What is natural selection?
Organisms with adaptations best suited for the environment will have a higher chance at survival and reproduction over time
What influences natural selection?
Environmental stability, genetic variation, adaptations, and fitness
What does natural selection result in?
Evolution/an increase or decrease of certain phenotypes over generations
What is fitness?
The ability of an organism to survive and produce fertile viable offspring. Evolutionary fitness means reproductive success and heritability of adaptations had occurred.
What is evolution?
The genetic makeup of a population over time driven by mutations
What are phenotypic variations?
The phenotypic differences between individuals in a population caused by genetic variation. The more variation in a population, the higher probability for surviving changing environmental conditions. This is because in natural selection, those with favorable phenotypes will have higher fitness and pass on those traits— increasing the fitness of the entire population.
What are phenotypes?
The physical expression of a genotype
What are genotypes?
The combination of two alleles, which are a variation of a gene —> “a” is allele, “aa” is genotype
What are selective pressures?
Biotic and biotic factors that influence survivability → example: disease, climate, food availability
What is artificial selection?
Humans interfere by selectively choosing desirable traits → example: agricultural practices, dog breeding
What is convergent evolution?
Similar selective pressures in an environment select similar traits for different populations (living at the same area and time)/species (in general) over time → example: shark and whales
What is genetic drift?
A nonselective mechanism for evolution, especially for small populations. It is the random change in the frequency of an allele.

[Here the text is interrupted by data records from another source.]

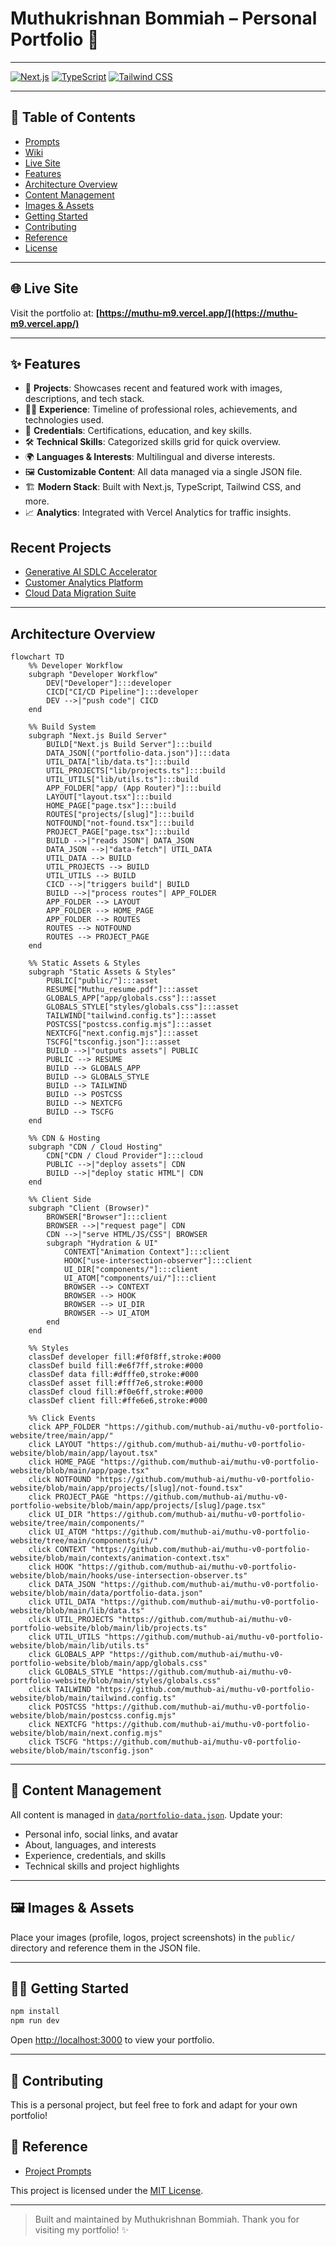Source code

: # Muthukrishnan Bommiah – Personal Portfolio 🚀

---

[![Next.js](https://img.shields.io/badge/Next.js-000?style=for-the-badge&logo=nextdotjs&logoColor=white)](https://nextjs.org/)
[![TypeScript](https://img.shields.io/badge/TypeScript-3178C6?style=for-the-badge&logo=typescript&logoColor=white)](https://www.typescriptlang.org/)
[![Tailwind CSS](https://img.shields.io/badge/Tailwind-06B6D4?style=for-the-badge&logo=tailwindcss&logoColor=white)](https://tailwindcss.com/)

---

## 🚦 Table of Contents

- [Prompts](./prompts.md)
- [Wiki](https://deepwiki.com/muthub-ai/muthu-v0-portfolio-website/1-overview)
- [Live Site](#live-site)
- [Features](#features)
- [Architecture Overview](#architecture-overview)
- [Content Management](#content-management)
- [Images & Assets](#images--assets)
- [Getting Started](#getting-started)
- [Contributing](#contributing)
- [Reference](#reference)
- [License](./LICENSE)

---

## 🌐 Live Site

Visit the portfolio at: **[https://muthu-m9.vercel.app/](https://muthu-m9.vercel.app/)**

---


## ✨ Features

- 📂 **Projects**: Showcases recent and featured work with images, descriptions, and tech stack.
- 🧑‍💼 **Experience**: Timeline of professional roles, achievements, and technologies used.
- 🏅 **Credentials**: Certifications, education, and key skills.
- 🛠️ **Technical Skills**: Categorized skills grid for quick overview.
- 🌍 **Languages & Interests**: Multilingual and diverse interests.
- 🖼️ **Customizable Content**: All data managed via a single JSON file.
- 🏗️ **Modern Stack**: Built with Next.js, TypeScript, Tailwind CSS, and more.
- 📈 **Analytics**: Integrated with Vercel Analytics for traffic insights.

## Recent Projects

- [Generative AI SDLC Accelerator](https://muthu-m9.vercel.app/projects/generative-ai-sdlc)
- [Customer Analytics Platform](https://muthu-m9.vercel.app/projects/customer-analytics)
- [Cloud Data Migration Suite](https://muthu-m9.vercel.app/projects/cloud-data-migration)

<!-- Add or update project names/links as needed -->

---



## Architecture Overview

```mermaid
flowchart TD
	%% Developer Workflow
	subgraph "Developer Workflow"
		DEV["Developer"]:::developer
		CICD["CI/CD Pipeline"]:::developer
		DEV -->|"push code"| CICD
	end

	%% Build System
	subgraph "Next.js Build Server" 
		BUILD["Next.js Build Server"]:::build
		DATA_JSON[("portfolio-data.json")]:::data
		UTIL_DATA["lib/data.ts"]:::build
		UTIL_PROJECTS["lib/projects.ts"]:::build
		UTIL_UTILS["lib/utils.ts"]:::build
		APP_FOLDER["app/ (App Router)"]:::build
		LAYOUT["layout.tsx"]:::build
		HOME_PAGE["page.tsx"]:::build
		ROUTES["projects/[slug]"]:::build
		NOTFOUND["not-found.tsx"]:::build
		PROJECT_PAGE["page.tsx"]:::build
		BUILD -->|"reads JSON"| DATA_JSON
		DATA_JSON -->|"data-fetch"| UTIL_DATA
		UTIL_DATA --> BUILD
		UTIL_PROJECTS --> BUILD
		UTIL_UTILS --> BUILD
		CICD -->|"triggers build"| BUILD
		BUILD -->|"process routes"| APP_FOLDER
		APP_FOLDER --> LAYOUT
		APP_FOLDER --> HOME_PAGE
		APP_FOLDER --> ROUTES
		ROUTES --> NOTFOUND
		ROUTES --> PROJECT_PAGE
	end

	%% Static Assets & Styles
	subgraph "Static Assets & Styles"
		PUBLIC["public/"]:::asset
		RESUME["Muthu_resume.pdf"]:::asset
		GLOBALS_APP["app/globals.css"]:::asset
		GLOBALS_STYLE["styles/globals.css"]:::asset
		TAILWIND["tailwind.config.ts"]:::asset
		POSTCSS["postcss.config.mjs"]:::asset
		NEXTCFG["next.config.mjs"]:::asset
		TSCFG["tsconfig.json"]:::asset
		BUILD -->|"outputs assets"| PUBLIC
		PUBLIC --> RESUME
		BUILD --> GLOBALS_APP
		BUILD --> GLOBALS_STYLE
		BUILD --> TAILWIND
		BUILD --> POSTCSS
		BUILD --> NEXTCFG
		BUILD --> TSCFG
	end

	%% CDN & Hosting
	subgraph "CDN / Cloud Hosting"
		CDN["CDN / Cloud Provider"]:::cloud
		PUBLIC -->|"deploy assets"| CDN
		BUILD -->|"deploy static HTML"| CDN
	end

	%% Client Side
	subgraph "Client (Browser)"
		BROWSER["Browser"]:::client
		BROWSER -->|"request page"| CDN
		CDN -->|"serve HTML/JS/CSS"| BROWSER
		subgraph "Hydration & UI"
			CONTEXT["Animation Context"]:::client
			HOOK["use-intersection-observer"]:::client
			UI_DIR["components/"]:::client
			UI_ATOM["components/ui/"]:::client
			BROWSER --> CONTEXT
			BROWSER --> HOOK
			BROWSER --> UI_DIR
			BROWSER --> UI_ATOM
		end
	end

	%% Styles
	classDef developer fill:#f0f8ff,stroke:#000
	classDef build fill:#e6f7ff,stroke:#000
	classDef data fill:#dfffe0,stroke:#000
	classDef asset fill:#fff7e6,stroke:#000
	classDef cloud fill:#f0e6ff,stroke:#000
	classDef client fill:#ffe6e6,stroke:#000

	%% Click Events
	click APP_FOLDER "https://github.com/muthub-ai/muthu-v0-portfolio-website/tree/main/app/"
	click LAYOUT "https://github.com/muthub-ai/muthu-v0-portfolio-website/blob/main/app/layout.tsx"
	click HOME_PAGE "https://github.com/muthub-ai/muthu-v0-portfolio-website/blob/main/app/page.tsx"
	click NOTFOUND "https://github.com/muthub-ai/muthu-v0-portfolio-website/blob/main/app/projects/[slug]/not-found.tsx"
	click PROJECT_PAGE "https://github.com/muthub-ai/muthu-v0-portfolio-website/blob/main/app/projects/[slug]/page.tsx"
	click UI_DIR "https://github.com/muthub-ai/muthu-v0-portfolio-website/tree/main/components/"
	click UI_ATOM "https://github.com/muthub-ai/muthu-v0-portfolio-website/tree/main/components/ui/"
	click CONTEXT "https://github.com/muthub-ai/muthu-v0-portfolio-website/blob/main/contexts/animation-context.tsx"
	click HOOK "https://github.com/muthub-ai/muthu-v0-portfolio-website/blob/main/hooks/use-intersection-observer.ts"
	click DATA_JSON "https://github.com/muthub-ai/muthu-v0-portfolio-website/blob/main/data/portfolio-data.json"
	click UTIL_DATA "https://github.com/muthub-ai/muthu-v0-portfolio-website/blob/main/lib/data.ts"
	click UTIL_PROJECTS "https://github.com/muthub-ai/muthu-v0-portfolio-website/blob/main/lib/projects.ts"
	click UTIL_UTILS "https://github.com/muthub-ai/muthu-v0-portfolio-website/blob/main/lib/utils.ts"
	click GLOBALS_APP "https://github.com/muthub-ai/muthu-v0-portfolio-website/blob/main/app/globals.css"
	click GLOBALS_STYLE "https://github.com/muthub-ai/muthu-v0-portfolio-website/blob/main/styles/globals.css"
	click TAILWIND "https://github.com/muthub-ai/muthu-v0-portfolio-website/blob/main/tailwind.config.ts"
	click POSTCSS "https://github.com/muthub-ai/muthu-v0-portfolio-website/blob/main/postcss.config.mjs"
	click NEXTCFG "https://github.com/muthub-ai/muthu-v0-portfolio-website/blob/main/next.config.mjs"
	click TSCFG "https://github.com/muthub-ai/muthu-v0-portfolio-website/blob/main/tsconfig.json"
```
---
## 📁 Content Management

All content is managed in [`data/portfolio-data.json`](./data/portfolio-data.json). Update your:
- Personal info, social links, and avatar
- About, languages, and interests
- Experience, credentials, and skills
- Technical skills and project highlights

---

## 🖼️ Images & Assets
Place your images (profile, logos, project screenshots) in the `public/` directory and reference them in the JSON file.

---

## 🏃‍♂️ Getting Started

```bash
npm install
npm run dev
```

Open [http://localhost:3000](http://localhost:3000) to view your portfolio.

---

## 🤝 Contributing
This is a personal project, but feel free to fork and adapt for your own portfolio!



## 📄 Reference

- [Project Prompts](./prompts.md)

This project is licensed under the [MIT License](./LICENSE).

---

> Built and maintained by Muthukrishnan Bommiah. Thank you for visiting my portfolio! ✨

What is the bottleneck effect?
When a diverse population is suddenly reduced into a smaller one that does not represent the previous gene makeup.
What is the founder effect?
When genetic variation is reduced within a small population because they were isolated from the larger population —> examples: migration, geological events
What is gene flow?
The exchange of alleles due to movement of individuals between populations
How is reproductive success measured?
With relative fitness (# of surviving offspring compared to # left by other in population)
What is sexual selection?
The reason why species have traits that are unique/show off → example: male peacock feathers
What are the three modes of natural selection used the examine changes in the mean of phenotypes?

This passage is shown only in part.